How does one commercialize Earth observation?

One of the great benefits of engaging with space is being able to look back on our own planet. Earth observation is an active area of growth, not just with governments but also in the private sector. One company that specializes in Earth observation is Jupiter Intelligence. It provides services to help customers understand how they will be affected by changes in the Earth system such as climate change. We spoke to Rich Sorkin, Jupiter’s CEO, to learn more about the firm.

How does AI-powered Earth system modeling, turned into tailored services via firms like Jupiter, help customers operate more sustainably?

Artificial intelligence and machine learning can improve the accuracy and precision of Earth system models. Better accuracy increases confidence that physical risk predictions derived from these models can support rational decisions. The objective behind many decisions is to improve sustainability and resilience.

Artificial intelligence has been used in weather prediction for decades for such purposes as: modeling short-range forecasting processes; improving the accuracy of numerical weather predictions; and predicting fine-scale weather at ground level from large-scale, physics-based predictions. 

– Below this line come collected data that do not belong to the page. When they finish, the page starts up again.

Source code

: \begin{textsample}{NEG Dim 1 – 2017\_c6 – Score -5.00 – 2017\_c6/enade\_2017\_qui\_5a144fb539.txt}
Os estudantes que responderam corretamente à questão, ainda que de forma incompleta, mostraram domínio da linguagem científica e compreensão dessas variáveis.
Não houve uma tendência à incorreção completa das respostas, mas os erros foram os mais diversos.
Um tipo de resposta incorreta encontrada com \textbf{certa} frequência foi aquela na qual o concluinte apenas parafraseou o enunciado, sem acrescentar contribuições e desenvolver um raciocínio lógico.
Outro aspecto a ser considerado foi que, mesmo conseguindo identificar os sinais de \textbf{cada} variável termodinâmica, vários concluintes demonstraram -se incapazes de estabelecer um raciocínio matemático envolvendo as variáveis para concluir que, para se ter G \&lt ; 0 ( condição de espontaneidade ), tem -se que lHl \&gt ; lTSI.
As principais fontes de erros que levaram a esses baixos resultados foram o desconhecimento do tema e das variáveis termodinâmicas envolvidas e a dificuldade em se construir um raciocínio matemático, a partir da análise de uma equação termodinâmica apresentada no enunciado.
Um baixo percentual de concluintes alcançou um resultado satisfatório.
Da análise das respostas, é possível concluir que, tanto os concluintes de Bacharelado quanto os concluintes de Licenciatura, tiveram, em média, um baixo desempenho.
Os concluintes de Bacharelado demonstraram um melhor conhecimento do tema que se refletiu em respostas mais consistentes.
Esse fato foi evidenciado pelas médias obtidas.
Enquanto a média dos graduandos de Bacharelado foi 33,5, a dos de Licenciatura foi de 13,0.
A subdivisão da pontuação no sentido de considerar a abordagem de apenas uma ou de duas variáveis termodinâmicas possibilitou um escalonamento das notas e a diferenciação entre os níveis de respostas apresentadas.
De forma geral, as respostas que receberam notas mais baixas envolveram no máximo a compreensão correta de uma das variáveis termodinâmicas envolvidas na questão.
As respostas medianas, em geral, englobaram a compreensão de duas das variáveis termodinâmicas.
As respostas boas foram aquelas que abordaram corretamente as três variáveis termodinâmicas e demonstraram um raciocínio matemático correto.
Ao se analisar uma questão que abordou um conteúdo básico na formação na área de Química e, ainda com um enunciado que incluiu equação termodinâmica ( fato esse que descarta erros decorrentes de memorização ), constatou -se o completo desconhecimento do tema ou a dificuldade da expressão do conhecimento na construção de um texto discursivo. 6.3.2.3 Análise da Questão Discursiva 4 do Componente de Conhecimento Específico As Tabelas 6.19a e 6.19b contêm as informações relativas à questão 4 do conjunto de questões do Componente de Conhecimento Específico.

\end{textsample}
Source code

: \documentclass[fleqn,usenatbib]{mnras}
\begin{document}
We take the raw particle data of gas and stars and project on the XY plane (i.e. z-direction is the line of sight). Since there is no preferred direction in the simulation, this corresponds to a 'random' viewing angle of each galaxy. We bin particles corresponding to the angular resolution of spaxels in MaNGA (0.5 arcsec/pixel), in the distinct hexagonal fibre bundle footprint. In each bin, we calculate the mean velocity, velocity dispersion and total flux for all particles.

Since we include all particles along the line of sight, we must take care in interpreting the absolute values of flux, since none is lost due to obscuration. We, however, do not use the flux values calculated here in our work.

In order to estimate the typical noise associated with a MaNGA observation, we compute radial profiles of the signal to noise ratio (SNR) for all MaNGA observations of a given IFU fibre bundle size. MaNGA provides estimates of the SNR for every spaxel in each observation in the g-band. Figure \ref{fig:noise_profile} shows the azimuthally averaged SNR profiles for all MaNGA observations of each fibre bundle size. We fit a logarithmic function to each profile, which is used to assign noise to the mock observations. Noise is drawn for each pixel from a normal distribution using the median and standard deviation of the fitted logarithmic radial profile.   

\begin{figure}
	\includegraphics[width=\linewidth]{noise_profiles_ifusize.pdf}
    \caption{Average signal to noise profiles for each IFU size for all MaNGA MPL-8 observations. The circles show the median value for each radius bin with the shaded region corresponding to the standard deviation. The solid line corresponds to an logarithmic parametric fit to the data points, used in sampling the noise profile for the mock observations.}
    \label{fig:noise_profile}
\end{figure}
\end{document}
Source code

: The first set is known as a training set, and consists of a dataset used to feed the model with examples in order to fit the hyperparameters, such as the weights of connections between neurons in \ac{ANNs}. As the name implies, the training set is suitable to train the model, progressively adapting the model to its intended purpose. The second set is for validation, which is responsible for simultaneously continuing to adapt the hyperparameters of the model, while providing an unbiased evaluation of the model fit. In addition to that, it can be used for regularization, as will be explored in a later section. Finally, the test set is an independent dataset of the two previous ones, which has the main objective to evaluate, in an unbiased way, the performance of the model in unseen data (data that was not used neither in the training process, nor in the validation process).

Many techniques can be naturally applied to improve sustainability and resilience, which are often more closely related to climate modeling than weather modeling. Jupiter uses artificial intelligence to improve the accuracy of models, downscale global climate projections to meter-scale, and render predictions far more efficiently than in traditional Earth system modeling

What is Jupiter’s mission and how does it compare to other Earth observation firms?

Jupiter’s mission is to help organizations understand and address risks from severe weather and climate change. The company uses global models that predict asset-level impacts from floods, fire, heat, drought, cold, wind, and hail events at one-meter resolution. Unlike other Earth observation firms, Jupiter focuses on resilience and very specific customer-use cases. Jupiter takes the best data from multiple public and private sources and uses artificial intelligence and machine learning to produce insurance-grade analytics. The company uses the best of global science, which is largely intended for academic and policy audiences, and combines that with Silicon Valley’s best to produce a scalable and reusable support system for various markets – insurance firms, banks, energy producers, critical infrastructure, and the public sector.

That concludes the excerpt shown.